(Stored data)
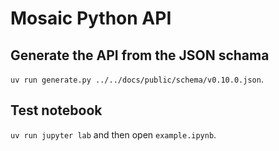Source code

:# Mosaic Python API

## Generate the API from the JSON schama

`uv run generate.py ../../docs/public/schema/v0.10.0.json`.

## Test notebook

`uv run jupyter lab` and then open `example.ipynb`.
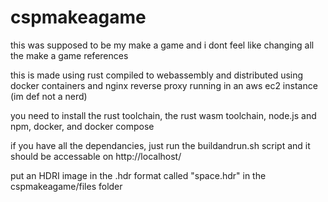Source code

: # cspmakeagame
this was supposed to be my make a game and i dont feel like changing all the make a game references

this is made using rust compiled to webassembly and distributed using docker containers and nginx reverse proxy running in an aws ec2 instance (im def not a nerd)

you need to install the rust toolchain, the rust wasm toolchain, node.js and npm, docker, and docker compose

if you have all the dependancies, just run the buildandrun.sh script and it should be accessable on http://localhost/

put an HDRI image in the .hdr format called "space.hdr" in the cspmakeagame/files folder
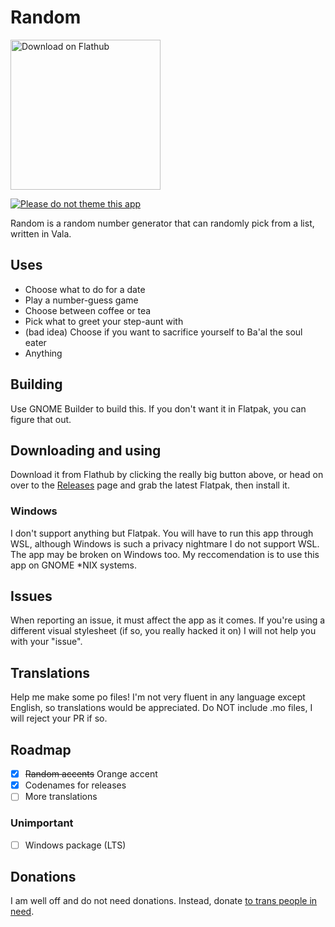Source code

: # Random
<a href='https://flathub.org/apps/details/page.codeberg.foreverxml.Random'><img width='240' alt='Download on Flathub' src='https://flathub.org/assets/badges/flathub-badge-en.png'/></a>

[![Please do not theme this app](https://stopthemingmy.app/badge.svg)](https://stopthemingmy.app)

Random is a random number generator that can randomly pick from a list, written in Vala.
## Uses
- Choose what to do for a date
- Play a number-guess game
- Choose between coffee or tea
- Pick what to greet your step-aunt with
- (bad idea) Choose if you want to sacrifice yourself to Ba'al the soul eater
- Anything
## Building
Use GNOME Builder to build this. If you don't want it in Flatpak, you can figure that out.
## Downloading and using
Download it from Flathub by clicking the really big button above, or head on over to the [Releases](https://codeberg.org/foreverxml/random/releases) page and grab the latest Flatpak, then install it.
### Windows
I don't support anything but Flatpak. You will have to run this app through WSL, although Windows is such a privacy nightmare I do not support WSL. The app may be broken on Windows too. My reccomendation is to use this app on GNOME *NIX systems.
## Issues
When reporting an issue, it must affect the app as it comes. If you're using a different visual stylesheet (if so, you really hacked it on) I will not help you with your "issue". 
## Translations
Help me make some po files! I'm not very fluent in any language except English, so translations would be appreciated. Do NOT include .mo files, I will reject your PR if so.
## Roadmap
- [x] ~~Random accents~~ Orange accent
- [x] Codenames for releases
- [ ] More translations
### Unimportant
- [ ] Windows package (LTS)
## Donations
I am well off and do not need donations. Instead, donate [to trans people in need](https://nitter.snopyta.org/search?q=%23TransCrowdFund).
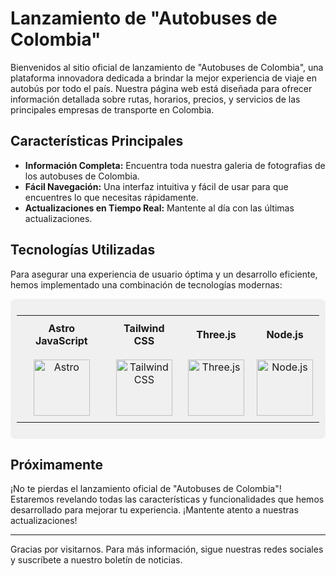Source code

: # Lanzamiento de "Autobuses de Colombia"

Bienvenidos al sitio oficial de lanzamiento de "Autobuses de Colombia", una plataforma innovadora dedicada a brindar la mejor experiencia de viaje en autobús por todo el país. Nuestra página web está diseñada para ofrecer información detallada sobre rutas, horarios, precios, y servicios de las principales empresas de transporte en Colombia.

## Características Principales

- **Información Completa:** Encuentra toda nuestra galeria de fotografias de los autobuses de Colombia.
- **Fácil Navegación:** Una interfaz intuitiva y fácil de usar para que encuentres lo que necesitas rápidamente.
- **Actualizaciones en Tiempo Real:** Mantente al día con las últimas actualizaciones.

## Tecnologías Utilizadas

Para asegurar una experiencia de usuario óptima y un desarrollo eficiente, hemos implementado una combinación de tecnologías modernas:

<div style="background-color: #f0f0f0; padding: 10px; border-radius: 8px; display: inline-block;">
  <table>
    <tr>
      <th style="padding: 10px;">Astro JavaScript</th>
      <th style="padding: 10px;">Tailwind CSS</th>
      <th style="padding: 10px;">Three.js</th>
      <th style="padding: 10px;">Node.js</th>
    </tr>
    <tr>
      <td style="text-align: center; padding: 10px;">
        <img src="https://astro.build/assets/press/full-logo-light.png" alt="Astro" width="90">
      </td>
      <td style="text-align: center; padding: 10px;">
        <img src="https://tailwindcss.com/_next/static/media/tailwindcss-logotype-white.944c5d0ef628083bb316f9b3d643385c86bcdb3d.svg" alt="Tailwind CSS" width="90">
      </td>
      <td style="text-align: center; padding: 10px;">
        <img src="https://cdn.worldvectorlogo.com/logos/threejs-1.svg" alt="Three.js" width="90">
      </td>
      <td style="text-align: center; padding: 10px;">
        <img src="https://nodejs.org/static/logos/nodejsDark.svg" alt="Node.js" width="90">
      </td>
    </tr>
  </table>
</div>

## Próximamente

¡No te pierdas el lanzamiento oficial de "Autobuses de Colombia"! Estaremos revelando todas las características y funcionalidades que hemos desarrollado para mejorar tu experiencia. ¡Mantente atento a nuestras actualizaciones!

---

Gracias por visitarnos. Para más información, sigue nuestras redes sociales y suscríbete a nuestro boletín de noticias.

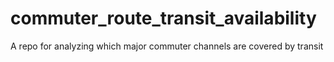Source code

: # commuter_route_transit_availability
A repo for analyzing which major commuter channels are covered by transit
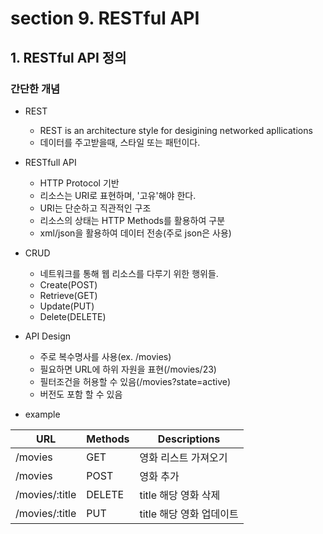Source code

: # section 9. RESTful API

## 1. RESTful API 정의

### 간단한 개념

- REST

  - REST is an architecture style for desigining networked apllications
  - 데이터를 주고받을때, 스타일 또는 패턴이다.

- RESTfull API

  - HTTP Protocol 기반
  - 리소스는 URI로 표현하며, '고유'해야 한다.
  - URI는 단순하고 직관적인 구조
  - 리소스의 상태는 HTTP Methods를 활용하여 구분
  - xml/json을 활용하여 데이터 전송(주로 json은 사용)

- CRUD

  - 네트워크를 통해 웹 리소스를 다루기 위한 행위들.
  - Create(POST)
  - Retrieve(GET)
  - Update(PUT)
  - Delete(DELETE)

- API Design

  - 주로 복수명사를 사용(ex. /movies)
  - 필요하면 URL에 하위 자원을 표현(/movies/23)
  - 필터조건을 허용할 수 있음(/movies?state=active)
  - 버전도 포함 할 수 있음

- example

| URL            | Methods | Descriptions             |
| -------------- | ------- | ------------------------ |
| /movies        | GET     | 영화 리스트 가져오기     |
| /movies        | POST    | 영화 추가                |
| /movies/:title | DELETE  | title 해당 영화 삭제     |
| /movies/:title | PUT     | title 해당 영화 업데이트 |
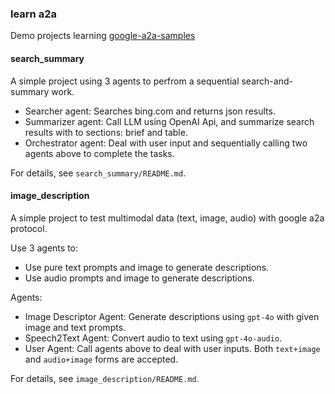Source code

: ### learn a2a

Demo projects learning [google-a2a-samples](https://github.com/google-a2a/a2a-samples)

#### search_summary

A simple project using 3 agents to perfrom a sequential search-and-summary work.

- Searcher agent: Searches bing.com and returns json results.
- Summarizer agent: Call LLM using OpenAI Api, and summarize search results with to sections: brief and table.
- Orchestrator agent: Deal with user input and sequentially calling two agents above to complete the tasks.

For details, see `search_summary/README.md`.


#### image_description

A simple project to test multimodal data (text, image, audio) with google a2a protocol.

Use 3 agents to:

- Use pure text prompts and image to generate descriptions.
- Use audio prompts and image to generate descriptions.

Agents:

- Image Descriptor Agent: Generate descriptions using `gpt-4o` with given image and text prompts.
- Speech2Text Agent: Convert audio to text using `gpt-4o-audio`.
- User Agent: Call agents above to deal with user inputs. Both `text+image` and `audio+image` forms are accepted.

For details, see `image_description/README.md`.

Work task »
Above are the entries. Copy exactly the part that opens with the line containing "width='240' alt='Download on" and closes with the line containing "- Pick what to greet your step-aunt with", and no more.

Answer to this task »
<a href='https://flathub.org/apps/details/page.codeberg.foreverxml.Random'><img width='240' alt='Download on Flathub' src='https://flathub.org/assets/badges/flathub-badge-en.png'/></a>

[![Please do not theme this app](https://stopthemingmy.app/badge.svg)](https://stopthemingmy.app)

Random is a random number generator that can randomly pick from a list, written in Vala.
## Uses
- Choose what to do for a date
- Play a number-guess game
- Choose between coffee or tea
- Pick what to greet your step-aunt with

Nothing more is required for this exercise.